Items from a dataset:
============================================================
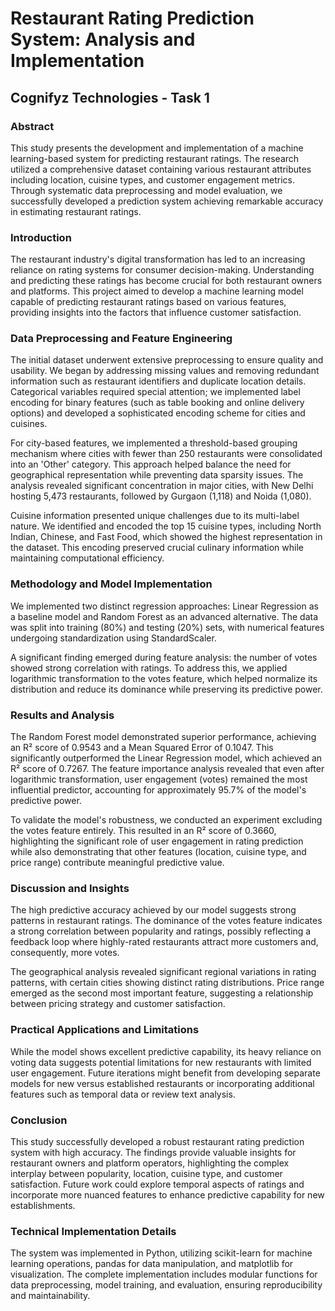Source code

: # Restaurant Rating Prediction System: Analysis and Implementation
## Cognifyz Technologies - Task 1

### Abstract
This study presents the development and implementation of a machine learning-based system for predicting restaurant ratings. The research utilized a comprehensive dataset containing various restaurant attributes including location, cuisine types, and customer engagement metrics. Through systematic data preprocessing and model evaluation, we successfully developed a prediction system achieving remarkable accuracy in estimating restaurant ratings.

### Introduction
The restaurant industry's digital transformation has led to an increasing reliance on rating systems for consumer decision-making. Understanding and predicting these ratings has become crucial for both restaurant owners and platforms. This project aimed to develop a machine learning model capable of predicting restaurant ratings based on various features, providing insights into the factors that influence customer satisfaction.

### Data Preprocessing and Feature Engineering
The initial dataset underwent extensive preprocessing to ensure quality and usability. We began by addressing missing values and removing redundant information such as restaurant identifiers and duplicate location details. Categorical variables required special attention; we implemented label encoding for binary features (such as table booking and online delivery options) and developed a sophisticated encoding scheme for cities and cuisines.

For city-based features, we implemented a threshold-based grouping mechanism where cities with fewer than 250 restaurants were consolidated into an 'Other' category. This approach helped balance the need for geographical representation while preventing data sparsity issues. The analysis revealed significant concentration in major cities, with New Delhi hosting 5,473 restaurants, followed by Gurgaon (1,118) and Noida (1,080).

Cuisine information presented unique challenges due to its multi-label nature. We identified and encoded the top 15 cuisine types, including North Indian, Chinese, and Fast Food, which showed the highest representation in the dataset. This encoding preserved crucial culinary information while maintaining computational efficiency.

### Methodology and Model Implementation
We implemented two distinct regression approaches: Linear Regression as a baseline model and Random Forest as an advanced alternative. The data was split into training (80%) and testing (20%) sets, with numerical features undergoing standardization using StandardScaler.

A significant finding emerged during feature analysis: the number of votes showed strong correlation with ratings. To address this, we applied logarithmic transformation to the votes feature, which helped normalize its distribution and reduce its dominance while preserving its predictive power.

### Results and Analysis
The Random Forest model demonstrated superior performance, achieving an R² score of 0.9543 and a Mean Squared Error of 0.1047. This significantly outperformed the Linear Regression model, which achieved an R² score of 0.7267. The feature importance analysis revealed that even after logarithmic transformation, user engagement (votes) remained the most influential predictor, accounting for approximately 95.7% of the model's predictive power.

To validate the model's robustness, we conducted an experiment excluding the votes feature entirely. This resulted in an R² score of 0.3660, highlighting the significant role of user engagement in rating prediction while also demonstrating that other features (location, cuisine type, and price range) contribute meaningful predictive value.

### Discussion and Insights
The high predictive accuracy achieved by our model suggests strong patterns in restaurant ratings. The dominance of the votes feature indicates a strong correlation between popularity and ratings, possibly reflecting a feedback loop where highly-rated restaurants attract more customers and, consequently, more votes.

The geographical analysis revealed significant regional variations in rating patterns, with certain cities showing distinct rating distributions. Price range emerged as the second most important feature, suggesting a relationship between pricing strategy and customer satisfaction.

### Practical Applications and Limitations
While the model shows excellent predictive capability, its heavy reliance on voting data suggests potential limitations for new restaurants with limited user engagement. Future iterations might benefit from developing separate models for new versus established restaurants or incorporating additional features such as temporal data or review text analysis.

### Conclusion
This study successfully developed a robust restaurant rating prediction system with high accuracy. The findings provide valuable insights for restaurant owners and platform operators, highlighting the complex interplay between popularity, location, cuisine type, and customer satisfaction. Future work could explore temporal aspects of ratings and incorporate more nuanced features to enhance predictive capability for new establishments.

### Technical Implementation Details
The system was implemented in Python, utilizing scikit-learn for machine learning operations, pandas for data manipulation, and matplotlib for visualization. The complete implementation includes modular functions for data preprocessing, model training, and evaluation, ensuring reproducibility and maintainability.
============================================================
Word-for-word repeat, images excluded: return all the data.

Source code

: # Restaurant Rating Prediction System: Analysis and Implementation
## Cognifyz Technologies - Task 1

### Abstract
This study presents the development and implementation of a machine learning-based system for predicting restaurant ratings. The research utilized a comprehensive dataset containing various restaurant attributes including location, cuisine types, and customer engagement metrics. Through systematic data preprocessing and model evaluation, we successfully developed a prediction system achieving remarkable accuracy in estimating restaurant ratings.

### Introduction
The restaurant industry's digital transformation has led to an increasing reliance on rating systems for consumer decision-making. Understanding and predicting these ratings has become crucial for both restaurant owners and platforms. This project aimed to develop a machine learning model capable of predicting restaurant ratings based on various features, providing insights into the factors that influence customer satisfaction.

### Data Preprocessing and Feature Engineering
The initial dataset underwent extensive preprocessing to ensure quality and usability. We began by addressing missing values and removing redundant information such as restaurant identifiers and duplicate location details. Categorical variables required special attention; we implemented label encoding for binary features (such as table booking and online delivery options) and developed a sophisticated encoding scheme for cities and cuisines.

For city-based features, we implemented a threshold-based grouping mechanism where cities with fewer than 250 restaurants were consolidated into an 'Other' category. This approach helped balance the need for geographical representation while preventing data sparsity issues. The analysis revealed significant concentration in major cities, with New Delhi hosting 5,473 restaurants, followed by Gurgaon (1,118) and Noida (1,080).

Cuisine information presented unique challenges due to its multi-label nature. We identified and encoded the top 15 cuisine types, including North Indian, Chinese, and Fast Food, which showed the highest representation in the dataset. This encoding preserved crucial culinary information while maintaining computational efficiency.

### Methodology and Model Implementation
We implemented two distinct regression approaches: Linear Regression as a baseline model and Random Forest as an advanced alternative. The data was split into training (80%) and testing (20%) sets, with numerical features undergoing standardization using StandardScaler.

A significant finding emerged during feature analysis: the number of votes showed strong correlation with ratings. To address this, we applied logarithmic transformation to the votes feature, which helped normalize its distribution and reduce its dominance while preserving its predictive power.

### Results and Analysis
The Random Forest model demonstrated superior performance, achieving an R² score of 0.9543 and a Mean Squared Error of 0.1047. This significantly outperformed the Linear Regression model, which achieved an R² score of 0.7267. The feature importance analysis revealed that even after logarithmic transformation, user engagement (votes) remained the most influential predictor, accounting for approximately 95.7% of the model's predictive power.

To validate the model's robustness, we conducted an experiment excluding the votes feature entirely. This resulted in an R² score of 0.3660, highlighting the significant role of user engagement in rating prediction while also demonstrating that other features (location, cuisine type, and price range) contribute meaningful predictive value.

### Discussion and Insights
The high predictive accuracy achieved by our model suggests strong patterns in restaurant ratings. The dominance of the votes feature indicates a strong correlation between popularity and ratings, possibly reflecting a feedback loop where highly-rated restaurants attract more customers and, consequently, more votes.

The geographical analysis revealed significant regional variations in rating patterns, with certain cities showing distinct rating distributions. Price range emerged as the second most important feature, suggesting a relationship between pricing strategy and customer satisfaction.

### Practical Applications and Limitations
While the model shows excellent predictive capability, its heavy reliance on voting data suggests potential limitations for new restaurants with limited user engagement. Future iterations might benefit from developing separate models for new versus established restaurants or incorporating additional features such as temporal data or review text analysis.

### Conclusion
This study successfully developed a robust restaurant rating prediction system with high accuracy. The findings provide valuable insights for restaurant owners and platform operators, highlighting the complex interplay between popularity, location, cuisine type, and customer satisfaction. Future work could explore temporal aspects of ratings and incorporate more nuanced features to enhance predictive capability for new establishments.

### Technical Implementation Details
The system was implemented in Python, utilizing scikit-learn for machine learning operations, pandas for data manipulation, and matplotlib for visualization. The complete implementation includes modular functions for data preprocessing, model training, and evaluation, ensuring reproducibility and maintainability.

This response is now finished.